Bob Kroll, the president of the Police Officers Federation, said Damond's death was a "terrible tragedy," but called the changes to the body camera policy a "knee-jerk reaction," and objected to the possibility that officers' discussions of tactics while responding to a call would be publicly disseminated.

"Only the interactions taken at the call should be recorded," Kroll said in a statement.

Proposed discipline for not following the new policy is "vague and ambiguous," Kroll said, and he argued that the police union should have been consulted on the new policy.

"Changes need to be carefully examined and made collectively by the administration and the federation," he said.

Body camera accountability

State law requires law enforcement agencies that use body cameras to arrange for an independent audit of the programs every two years, starting in 2018.

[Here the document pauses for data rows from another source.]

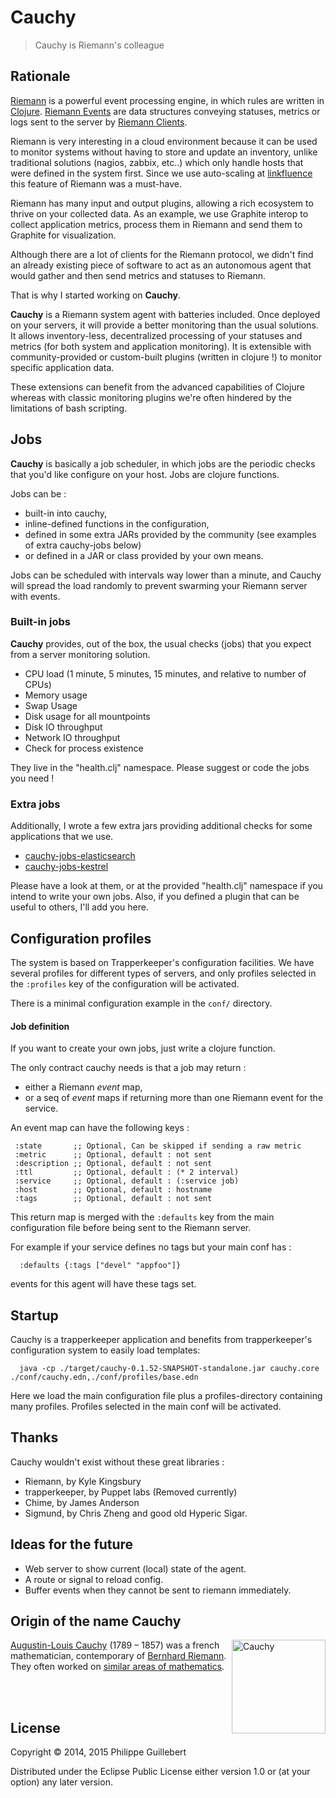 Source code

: # Cauchy

> Cauchy is Riemann's colleague

## Rationale

[Riemann](http://riemann.io) is a powerful event processing engine, in
which rules are written in [Clojure](http://clojure.org).
[Riemann Events](http://riemann.io/concepts.html) are data structures
conveying statuses, metrics or logs sent to the server by
[Riemann Clients](http://riemann.io/clients.html).

Riemann is very interesting in a cloud environment because it can be
used to monitor systems without having to store and update an inventory,
unlike traditional solutions (nagios, zabbix, etc..) which only handle
hosts that were defined in the system first. Since we use auto-scaling
at [linkfluence](http://linkfluence.com) this feature of Riemann was
a must-have.

Riemann has many input and output plugins, allowing a rich ecosystem to
thrive on your collected data. As an example, we use Graphite interop
to collect application metrics, process them in Riemann and send them
to Graphite for visualization.

Although there are a lot of clients for the Riemann protocol, we didn't
find an already existing piece of software to act as an autonomous agent
that would gather and then send metrics and statuses to Riemann.

That is why I started working on **Cauchy**.

**Cauchy** is a Riemann system agent with batteries included. Once
deployed on your servers, it will provide a better monitoring than
the usual solutions. It allows inventory-less, decentralized processing
of your statuses and metrics (for both system and application
monitoring). It is extensible with community-provided or custom-built
plugins (written in clojure !) to monitor specific application data.

These extensions can benefit from the advanced capabilities of Clojure
whereas with classic monitoring plugins we're often hindered by the
limitations of bash scripting.

## Jobs

**Cauchy** is basically a job scheduler, in which jobs are the periodic
checks that you'd like configure on your host. Jobs are clojure
functions.

Jobs can be :
* built-in into cauchy,
* inline-defined functions in the configuration,
* defined in some extra JARs provided by the community (see examples of
  extra cauchy-jobs below)
* or defined in a JAR or class provided by your own means.

Jobs can be scheduled with intervals way lower than a minute, and Cauchy
will spread the load randomly to prevent swarming your Riemann server with
events.

### Built-in jobs

**Cauchy** provides, out of the box, the usual checks (jobs) that you
expect from a server monitoring solution.

* CPU load (1 minute, 5 minutes, 15 minutes, and relative to number of CPUs)
* Memory usage
* Swap Usage
* Disk usage for all mountpoints
* Disk IO throughput
* Network IO throughput
* Check for process existence

They live in the "health.clj" namespace. Please suggest or code
the jobs you need !

### Extra jobs

Additionally, I wrote a few extra jars providing additional checks
for some applications that we use.

* [cauchy-jobs-elasticsearch](https://github.com/pguillebert/cauchy-jobs-elasticsearch)
* [cauchy-jobs-kestrel](https://github.com/pguillebert/cauchy-jobs-kestrel)

Please have a look at them, or at the provided "health.clj" namespace
if you intend to write your own jobs. Also, if you defined a plugin
that can be useful to others, I'll add you here.

## Configuration profiles

The system is based on Trapperkeeper's configuration facilities. We have
several profiles for different types of servers, and only profiles selected
in the `:profiles` key of the configuration will be activated.

There is a minimal configuration example in the `conf/` directory.

#### Job definition

If you want to create your own jobs, just write a clojure function.

The only contract cauchy needs is that a job may return :
* either a Riemann *event* map,
* or a seq of *event* maps if returning more than one Riemann event
for the service.

An event map can have the following keys :

     :state       ;; Optional, Can be skipped if sending a raw metric
     :metric      ;; Optional, default : not sent
     :description ;; Optional, default : not sent
     :ttl         ;; Optional, default : (* 2 interval)
     :service     ;; Optional, default : (:service job)
     :host        ;; Optional, default : hostname
     :tags        ;; Optional, default : not sent

This return map is merged with the `:defaults` key from the
main configuration file before being sent to the Riemann server.

For example if your service defines no tags but your main conf has :

      :defaults {:tags ["devel" "appfoo"]}

events for this agent will have these tags set.

## Startup

Cauchy is a trapperkeeper application and benefits from
trapperkeeper's configuration system to easily load templates:

```
  java -cp ./target/cauchy-0.1.52-SNAPSHOT-standalone.jar cauchy.core ./conf/cauchy.edn,./conf/profiles/base.edn 
```

Here we load the main configuration file plus a profiles-directory containing many profiles.
Profiles selected in the main conf will be activated.

## Thanks

Cauchy wouldn't exist without these great libraries :

* Riemann, by Kyle Kingsbury
* trapperkeeper, by Puppet labs (Removed currently)
* Chime, by James Anderson
* Sigmund, by Chris Zheng and good old Hyperic Sigar.

## Ideas for the future

* Web server to show current (local) state of the agent.
* A route or signal to reload config.
* Buffer events when they cannot be sent to riemann immediately.

## Origin of the name Cauchy

<img src="http://upload.wikimedia.org/wikipedia/commons/d/d3/Augustin-Louis_Cauchy_1901.jpg"
title="Cauchy" align="right" height="150px"/>


[Augustin-Louis Cauchy](http://en.wikipedia.org/wiki/Augustin-Louis_Cauchy)
(1789 – 1857) was a french mathematician, contemporary of
[Bernhard Riemann](http://en.wikipedia.org/wiki/Bernhard_Riemann).
They often worked on
[similar areas of mathematics](http://en.wikipedia.org/wiki/Cauchy%E2%80%93Riemann_equations).


<div width="100%">&nbsp; </div>


<div width="100%">&nbsp; </div>


## License

Copyright © 2014, 2015 Philippe Guillebert

Distributed under the Eclipse Public License either version 1.0 or (at
your option) any later version.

The Minneapolis Civil Rights and Internal Audit departments will conduct a now expanded audit of the city's body camera program over the next two months, reporting back to council members on Sept. 27. The audit will look at the equipment and software police use, how they use it and study how consistently officers have turned on cameras, data that's "readily available," said Will Tetsell, the city's director of Internal Audit.

Council Member Blong Yang said he expects data about body camera use to become public as standard procedure. He said the changes announced Wednesday by Hodges and Arradondo were "moving in the right direction," but he believes the Police Department should lay out more explicitly the consequences officers face if they don't follow the new rules. "It should be clear, and it should be there," Yang said.

Andrea Brown, who chairs the Police Conduct Oversight Commission, said she also was pleased with the policy changes, even if they came too late.

"If they had taken our body camera policy as a whole initially, would we be here?" she asked. "I don't know."

Ensuring the body camera policy is enforced, which it has not been thus far, is paramount, Brown said.

Arradondo said the "full range of discipline" will be used to punish officers who don't turn on their body cameras, including firing, but went into no more detail. A spokeswoman for the department, Sgt. Catherine Michal, said Wednesday that discipline will be handled case-by-case.

"They have to look at each specific situation," Michal said. "It will go to internal affairs and if they don't follow the policy, there will be consequences."

Usage over time

In other Minnesota cities where police use body cameras, officials say it often takes time for officers to get in the habit of using them regularly.

"The world is very fast-paced at times and very fluid, and not everything is captured instantaneously," said Capt. John Sherwin of the Rochester Police Department, which implemented body cameras last year. "Sometimes, there's a lag time between when the officer pushes the button and when they have to take action."

Body cameras were initially a tough sell for some officers in Burnsville, the first Minnesota city to adopt the cameras in 2010, said Police Chief Eric Gieseke. But over time, he said, usage has improved and officers often turn on the cameras even when they're not required to.

"It's so beneficial in resolving complaints — even complaints of a small nature," Gieseke said. "It really sold itself over the years."

In Minneapolis, as in other cities, officers must upload the video at the end of their shift. The policy requires that body camera video be retained for at least seven years if an officer uses force or someone is arrested or receives a misdemeanor citation.

"We need to build and regain our community's trust," Arradondo said. "As I've told officers, we give them equipment to do their jobs. The one thing we cannot equip them with is the benefit of the doubt."

Staff writers Libor Jany, Emma Nelson and Andy Mannix contributed to this report.